TASK OBJECTIVE
Wherever pictures appear in the listing below, leave them out, and copy exactly, and only, everything from the line with "- The module" down to the line with "The 5-minute interval, on".
* * * * * * *
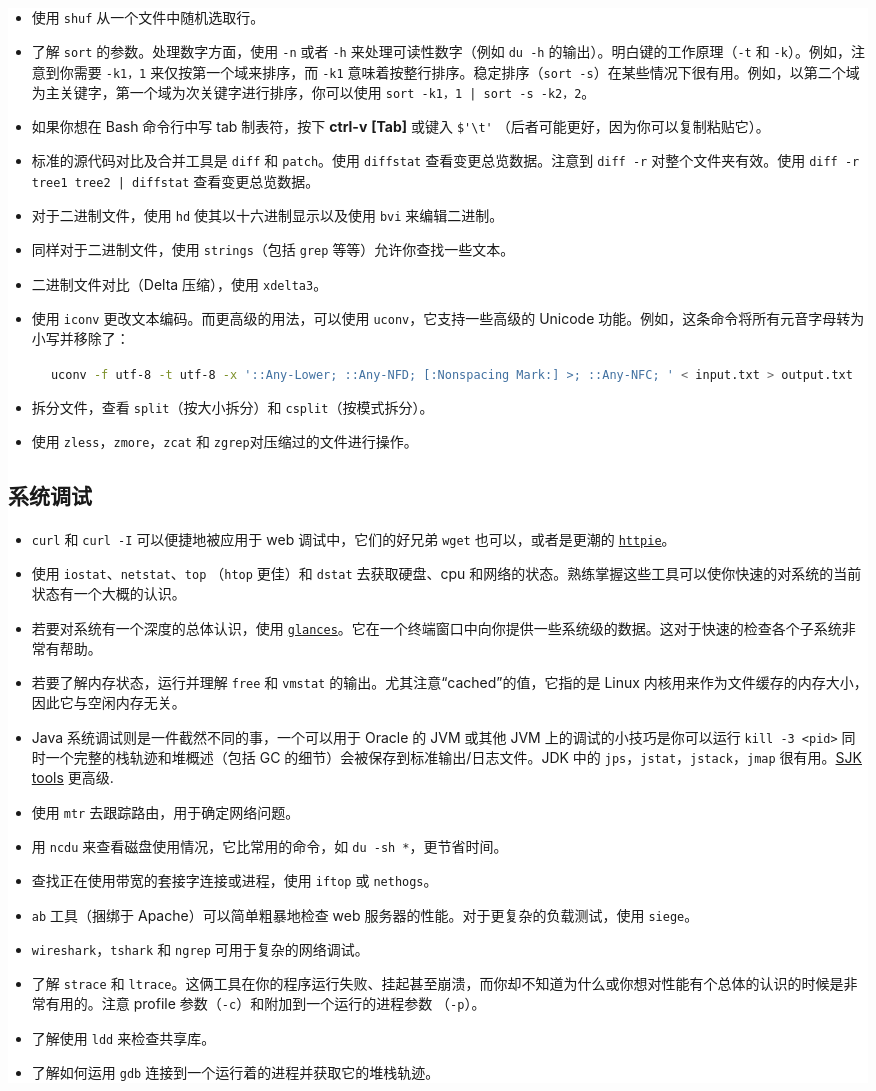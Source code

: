 - 使用 `shuf` 从一个文件中随机选取行。

- 了解 `sort` 的参数。处理数字方面，使用 `-n` 或者 `-h` 来处理可读性数字（例如 `du -h` 的输出）。明白键的工作原理（`-t` 和 `-k`）。例如，注意到你需要 `-k1，1` 来仅按第一个域来排序，而 `-k1` 意味着按整行排序。稳定排序（`sort -s`）在某些情况下很有用。例如，以第二个域为主关键字，第一个域为次关键字进行排序，你可以使用 `sort -k1，1 | sort -s -k2，2`。

- 如果你想在 Bash 命令行中写 tab 制表符，按下 **ctrl-v** **[Tab]** 或键入 `$'\t'` （后者可能更好，因为你可以复制粘贴它）。

- 标准的源代码对比及合并工具是 `diff` 和 `patch`。使用 `diffstat` 查看变更总览数据。注意到 `diff -r` 对整个文件夹有效。使用 `diff -r tree1 tree2 | diffstat` 查看变更总览数据。

- 对于二进制文件，使用 `hd` 使其以十六进制显示以及使用 `bvi` 来编辑二进制。

- 同样对于二进制文件，使用 `strings`（包括 `grep` 等等）允许你查找一些文本。

- 二进制文件对比（Delta 压缩），使用 `xdelta3`。

- 使用 `iconv` 更改文本编码。而更高级的用法，可以使用 `uconv`，它支持一些高级的 Unicode 功能。例如，这条命令将所有元音字母转为小写并移除了：

```sh
      uconv -f utf-8 -t utf-8 -x '::Any-Lower; ::Any-NFD; [:Nonspacing Mark:] >; ::Any-NFC; ' < input.txt > output.txt
```

- 拆分文件，查看 `split`（按大小拆分）和 `csplit`（按模式拆分）。

- 使用 `zless`，`zmore`，`zcat` 和 `zgrep`对压缩过的文件进行操作。


## 系统调试

- `curl` 和 `curl -I` 可以便捷地被应用于 web 调试中，它们的好兄弟 `wget` 也可以，或者是更潮的 [`httpie`](https://github.com/jakubroztocil/httpie)。

- 使用 `iostat`、`netstat`、`top` （`htop` 更佳）和 `dstat` 去获取硬盘、cpu 和网络的状态。熟练掌握这些工具可以使你快速的对系统的当前状态有一个大概的认识。

- 若要对系统有一个深度的总体认识，使用 [`glances`](https://github.com/nicolargo/glances)。它在一个终端窗口中向你提供一些系统级的数据。这对于快速的检查各个子系统非常有帮助。

- 若要了解内存状态，运行并理解 `free` 和 `vmstat` 的输出。尤其注意“cached”的值，它指的是 Linux 内核用来作为文件缓存的内存大小，因此它与空闲内存无关。

- Java 系统调试则是一件截然不同的事，一个可以用于 Oracle 的 JVM 或其他 JVM 上的调试的小技巧是你可以运行 `kill -3 <pid>` 同时一个完整的栈轨迹和堆概述（包括 GC 的细节）会被保存到标准输出/日志文件。JDK 中的 `jps`，`jstat`，`jstack`，`jmap` 很有用。[SJK tools](https://github.com/aragozin/jvm-tools) 更高级.

- 使用 `mtr` 去跟踪路由，用于确定网络问题。

- 用 `ncdu` 来查看磁盘使用情况，它比常用的命令，如 `du -sh *`，更节省时间。

- 查找正在使用带宽的套接字连接或进程，使用 `iftop` 或 `nethogs`。

- `ab` 工具（捆绑于 Apache）可以简单粗暴地检查 web 服务器的性能。对于更复杂的负载测试，使用 `siege`。

- `wireshark`，`tshark` 和 `ngrep` 可用于复杂的网络调试。

- 了解 `strace` 和 `ltrace`。这俩工具在你的程序运行失败、挂起甚至崩溃，而你却不知道为什么或你想对性能有个总体的认识的时候是非常有用的。注意 profile 参数（`-c`）和附加到一个运行的进程参数 （`-p`）。

- 了解使用 `ldd` 来检查共享库。

- 了解如何运用 `gdb` 连接到一个运行着的进程并获取它的堆栈轨迹。
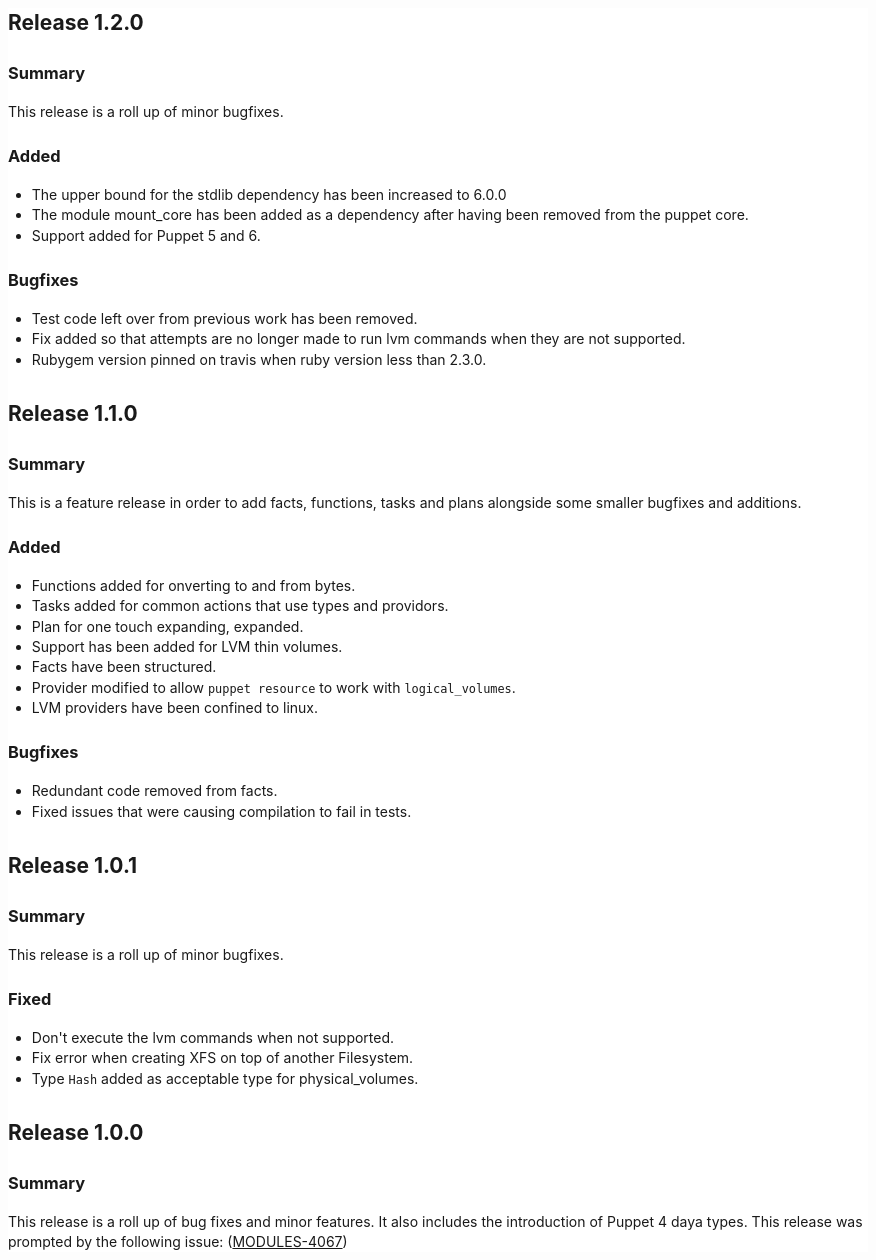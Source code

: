 ## Release 1.2.0
### Summary
This release is a roll up of minor bugfixes.

### Added
- The upper bound for the stdlib dependency has been increased to 6.0.0
- The module mount_core has been added as a dependency after having been removed from the puppet core.
- Support added for Puppet 5 and 6.

### Bugfixes
- Test code left over from previous work has been removed.
- Fix added so that attempts are no longer made to run lvm commands when they are not supported.
- Rubygem version pinned on travis when ruby version less than 2.3.0.

## Release 1.1.0
### Summary
This is a feature release in order to add facts, functions, tasks and plans alongside some smaller bugfixes and additions.

### Added
- Functions added for onverting to and from bytes.
- Tasks added for common actions that use types and providors.
- Plan for one touch expanding, expanded.
- Support has been added for LVM thin volumes.
- Facts have been structured.
- Provider modified to allow `puppet resource` to work with `logical_volumes`.
- LVM providers have been confined to linux.

### Bugfixes
- Redundant code removed from facts.
- Fixed issues that were causing compilation to fail in tests.

## Release 1.0.1
### Summary
This release is a roll up of minor bugfixes.

### Fixed
- Don't execute the lvm commands when not supported.
- Fix error when creating XFS on top of another Filesystem.
- Type `Hash` added as acceptable type for physical_volumes.

## Release 1.0.0
### Summary
This release is a roll up of bug fixes and minor features. It also includes the introduction of Puppet 4 daya types. This release was prompted by the following issue: ([MODULES-4067](https://tickets.puppet.com/browse/MODULES-4067))
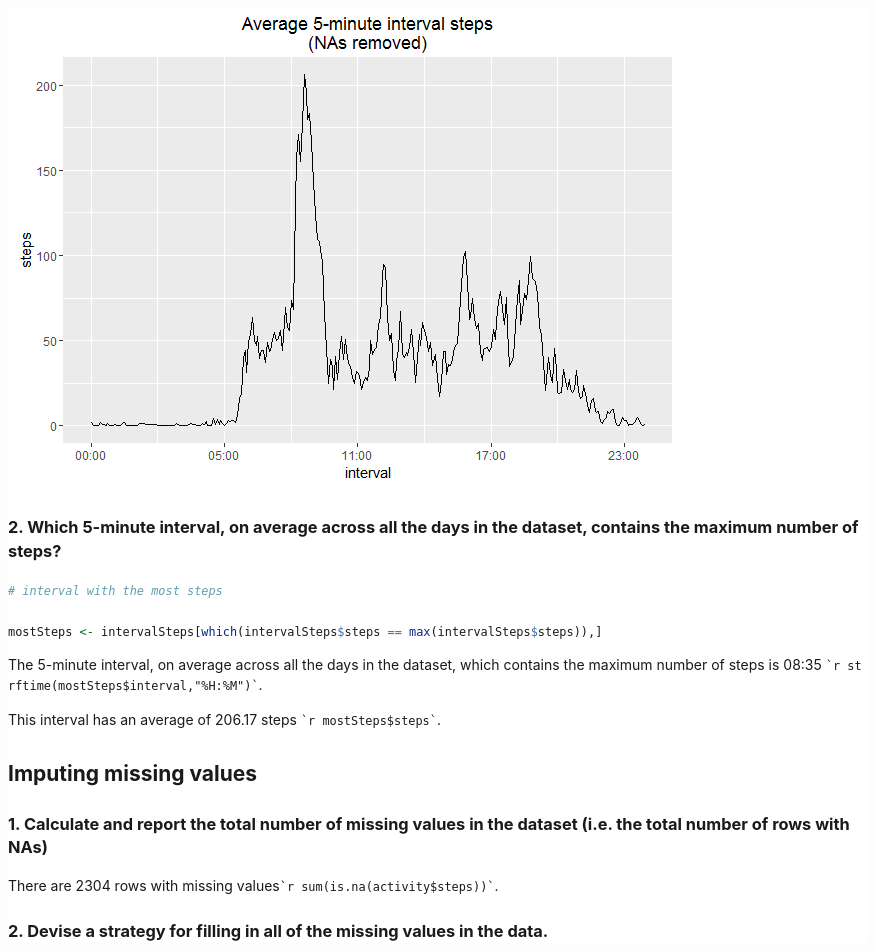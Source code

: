 ![](PA1_template_files/figure-html/unnamed-chunk-5-1.png)


### 2. Which 5-minute interval, on average across all the days in the dataset, contains the maximum number of steps?


```r
# interval with the most steps

mostSteps <- intervalSteps[which(intervalSteps$steps == max(intervalSteps$steps)),]
```

The 5-minute interval, on average across all the days in the dataset, which
contains the maximum number of steps is 08:35  ``` `r strftime(mostSteps$interval,"%H:%M")` ```.

This interval has an average of 206.17 steps ``` `r mostSteps$steps` ```.

## Imputing missing values


### 1. Calculate and report the total number of missing values in the dataset (i.e. the total number of rows with NAs)

There are 2304 rows with missing values``` `r sum(is.na(activity$steps))` ```. 

### 2. Devise a strategy for filling in all of the missing values in the data.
* * * * * * *
YOUR RESPONSE
- The module mount_core has been added as a dependency after having been removed from the puppet core.
- Support added for Puppet 5 and 6.

### Bugfixes
- Test code left over from previous work has been removed.
- Fix added so that attempts are no longer made to run lvm commands when they are not supported.
- Rubygem version pinned on travis when ruby version less than 2.3.0.

## Release 1.1.0
### Summary
This is a feature release in order to add facts, functions, tasks and plans alongside some smaller bugfixes and additions.

### Added
- Functions added for onverting to and from bytes.
- Tasks added for common actions that use types and providors.
- Plan for one touch expanding, expanded.
- Support has been added for LVM thin volumes.
- Facts have been structured.
- Provider modified to allow `puppet resource` to work with `logical_volumes`.
- LVM providers have been confined to linux.

### Bugfixes
- Redundant code removed from facts.
- Fixed issues that were causing compilation to fail in tests.

## Release 1.0.1
### Summary
This release is a roll up of minor bugfixes.

### Fixed
- Don't execute the lvm commands when not supported.
- Fix error when creating XFS on top of another Filesystem.
- Type `Hash` added as acceptable type for physical_volumes.

## Release 1.0.0
### Summary
This release is a roll up of bug fixes and minor features. It also includes the introduction of Puppet 4 daya types. This release was prompted by the following issue: ([MODULES-4067](https://tickets.puppet.com/browse/MODULES-4067))
Source code

: ![](PA1_template_files/figure-html/unnamed-chunk-5-1.png)


### 2. Which 5-minute interval, on average across all the days in the dataset, contains the maximum number of steps?


```r
# interval with the most steps

mostSteps <- intervalSteps[which(intervalSteps$steps == max(intervalSteps$steps)),]
```

The 5-minute interval, on average across all the days in the dataset, which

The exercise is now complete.